=== EXTRACTED MATERIAL ===

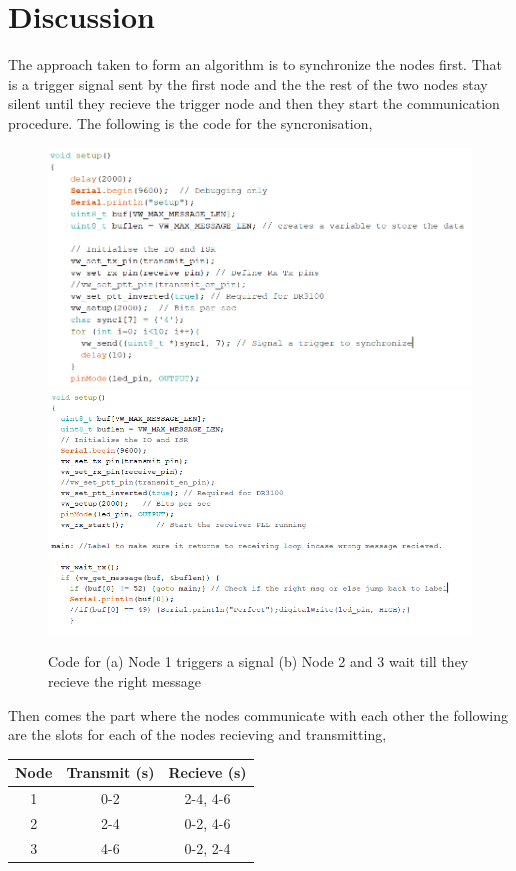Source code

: \documentclass[12pt]{article}
\begin{document}
 \section{Discussion}
 
The approach taken to form an algorithm is to synchronize the nodes first. That is a trigger signal sent by the first node and the the rest of the two nodes stay silent until they recieve the trigger node and then they start the communication procedure. The following is the code for the syncronisation,

\begin{figure}[h]
\centering
\includegraphics[scale=0.5]{sync1.PNG}
\includegraphics[scale=0.5]{sync2.PNG}
\caption{Code for (a) Node 1 triggers a signal (b) Node 2 and 3 wait till they recieve the right message}
\end{figure}


 Then comes the part where the nodes communicate with each other the following are the slots for each of the nodes recieving and transmitting,
 
\begin{center}
\begin{tabular}{ |c|c|c| } 
 \hline
 Node & Transmit (s) & Recieve (s) \\ 
 \hline
 \hline
 1 & 0-2 & 2-4, 4-6 \\ 
 2 & 2-4 & 0-2, 4-6 \\ 
 3 & 4-6 & 0-2, 2-4 \\ 
 \hline
\end{tabular}
\end{center}
\end{document}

===

Wherever the string "begin" appears in a line of the records above, copy that line.

\begin{document}
\begin{figure}[h]
\begin{center}
\begin{tabular}{ |c|c|c| } 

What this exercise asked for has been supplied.